Dataset Block Start

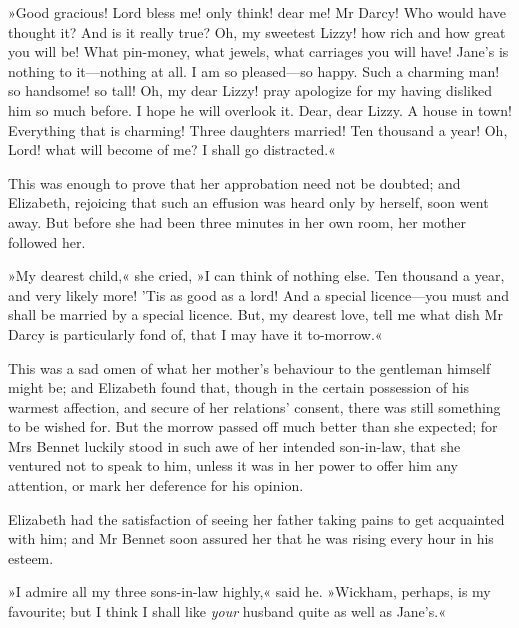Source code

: »Good gracious! Lord bless me! only think! dear me! Mr Darcy! Who would have thought it? And is it really true? Oh, my sweetest Lizzy! how rich and how great you will be! What pin-money, what jewels, what carriages you will have! Jane's is nothing to it—nothing at all. I am so pleased—so happy. Such a charming man! so handsome! so tall! Oh, my dear Lizzy! pray apologize for my having disliked him so much before. I hope he will overlook it. Dear, dear Lizzy. A house in town! Everything that is charming! Three daughters married! Ten thousand a year! Oh, Lord! what will become of me? I shall go distracted.«

This was enough to prove that her approbation need not be doubted; and Elizabeth, rejoicing that such an effusion was heard only by herself, soon went away. But before she had been three minutes in her own room, her mother followed her.

»My dearest child,« she cried, »I can think of nothing else. Ten thousand a year, and very likely more! 'Tis as good as a lord! And a special licence—you must and shall be married by a special licence. But, my dearest love, tell me what dish Mr Darcy is particularly fond of, that I may have it to-morrow.«

This was a sad omen of what her mother's behaviour to the gentleman himself might be; and Elizabeth found that, though in the certain possession of his warmest affection, and secure of her relations' consent, there was still something to be wished for. But the morrow passed off much better than she expected; for Mrs Bennet luckily stood in such awe of her intended son-in-law, that she ventured not to speak to him, unless it was in her power to offer him any attention, or mark her deference for his opinion.

Elizabeth had the satisfaction of seeing her father taking pains to get acquainted with him; and Mr Bennet soon assured her that he was rising every hour in his esteem.

»I admire all my three sons-in-law highly,« said he. »Wickham, perhaps, is my favourite; but I think I shall like \textit{your} husband quite as well as Jane's.«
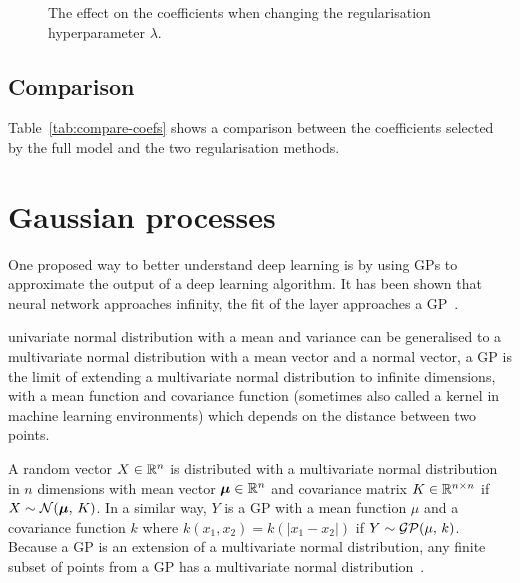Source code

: \begin{figure}[htbp]
	\centering
	
	\caption{The effect on the coefficients when changing the regularisation hyperparameter \(\lambda\).}
	\label{fig:lasso-lambda}
\end{figure}


\subsection{Comparison}

Table~\ref{tab:compare-coefs} shows a comparison between the coefficients selected by the full model and the two regularisation methods.


\section{Gaussian processes}

One proposed way to better understand deep learning is by using \acp{GP} to approximate the output of a deep learning algorithm.
It has been shown that  neural network approaches infinity, the fit of the layer approaches a \ac{GP}~\autocite{neal1996}.

 univariate normal distribution with a mean and variance can be generalised to a multivariate normal distribution with a mean vector and a normal vector, a \ac{GP} is the limit of extending a multivariate normal distribution to infinite dimensions, with a mean function and covariance function (sometimes also called a kernel in machine learning environments) which depends on the distance between two points.

A random vector \(X \in \mathbb{R}{}^n\) is distributed with a multivariate normal distribution in \(n\) dimensions with mean vector \(\bm{\mu} \in \mathbb{R}{}^n\) and covariance matrix \(K \in \mathbb{R}^{n \times n}\) if \(X \sim \mathcal{N}(\bm{\mu},\, K)\).
In a similar way, \(Y\) is a \ac{GP} with a mean function \(\mu\) and a covariance function \(k\) where \(k(x_1, x_2) = k(\left|x_1 - x_2\right|)\) if \(Y \sim \mathcal{GP}(\mu,\, k)\).
Because a \ac{GP} is an extension of a multivariate normal distribution, any finite subset of points from a \ac{GP} has a multivariate normal distribution~\autocite[515]{williams1996}.


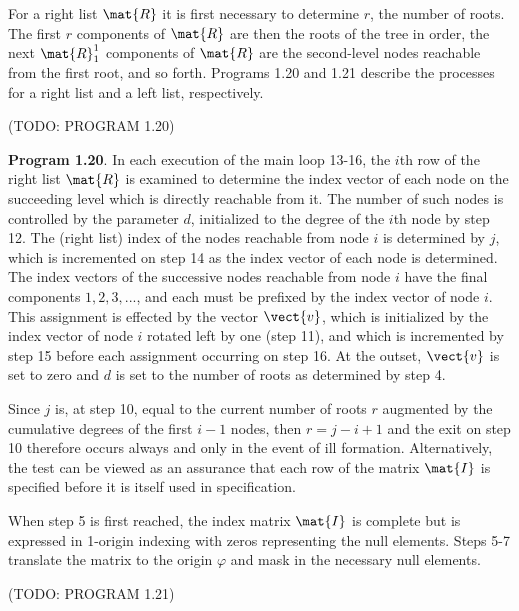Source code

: \par For a right list $\mat{R}$ it is first necessary to determine $r$, the number of roots. The first $r$ components of $\mat{R}$ are then the roots of the tree in order, the next $\mat{R}_1^1$ components of $\mat{R}$ are the second-level nodes reachable from the first root, and so forth. Programs 1.20 and 1.21 describe the processes for a right list and a left list, respectively.

\par (TODO: PROGRAM 1.20)

\par \textbf{Program 1.20}. In each execution of the main loop 13-16, the $i$th row of the right list $\mat{R}$ is examined to determine the index vector of each node on the succeeding level which is directly reachable from it. The number of such nodes is controlled by the parameter $d$, initialized to the degree of the $i$th node by step 12. The (right list) index of the nodes reachable from node $i$ is determined by $j$, which is incremented on step 14 as the index vector of each node is determined. The index vectors of the successive nodes reachable from node $i$ have the final components $1, 2, 3, ...$, and each must be prefixed by the index vector of node $i$. This assignment is effected by the vector $\vect{v}$, which is initialized by the index vector of node $i$ rotated left by one (step 11), and which is incremented by step 15 before each assignment occurring on step 16. At the outset, $\vect{v}$ is set to zero and $d$ is set to the number of roots as determined by step 4.

\par Since $j$ is, at step 10, equal to the current number of roots $r$ augmented by the cumulative degrees of the first $i - 1$ nodes, then $r = j - i + 1$ and the exit on step 10 therefore occurs always and only in the event of ill formation. Alternatively, the test can be viewed as an assurance that each row of the matrix $\mat{I}$ is specified before it is itself used in specification.

\par When step 5 is first reached, the index matrix $\mat{I}$ is complete but is expressed in 1-origin indexing with zeros representing the null elements. Steps 5-7 translate the matrix to the origin $φ$ and mask in the necessary null elements.


\par (TODO: PROGRAM 1.21)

Dataset Block End

- **Problem details**
Search the entries above for the string "Bennet", and report each line where it occurs.

- **Answer box**
This was a sad omen of what her mother's behaviour to the gentleman himself might be; and Elizabeth found that, though in the certain possession of his warmest affection, and secure of her relations' consent, there was still something to be wished for. But the morrow passed off much better than she expected; for Mrs Bennet luckily stood in such awe of her intended son-in-law, that she ventured not to speak to him, unless it was in her power to offer him any attention, or mark her deference for his opinion.
Elizabeth had the satisfaction of seeing her father taking pains to get acquainted with him; and Mr Bennet soon assured her that he was rising every hour in his esteem.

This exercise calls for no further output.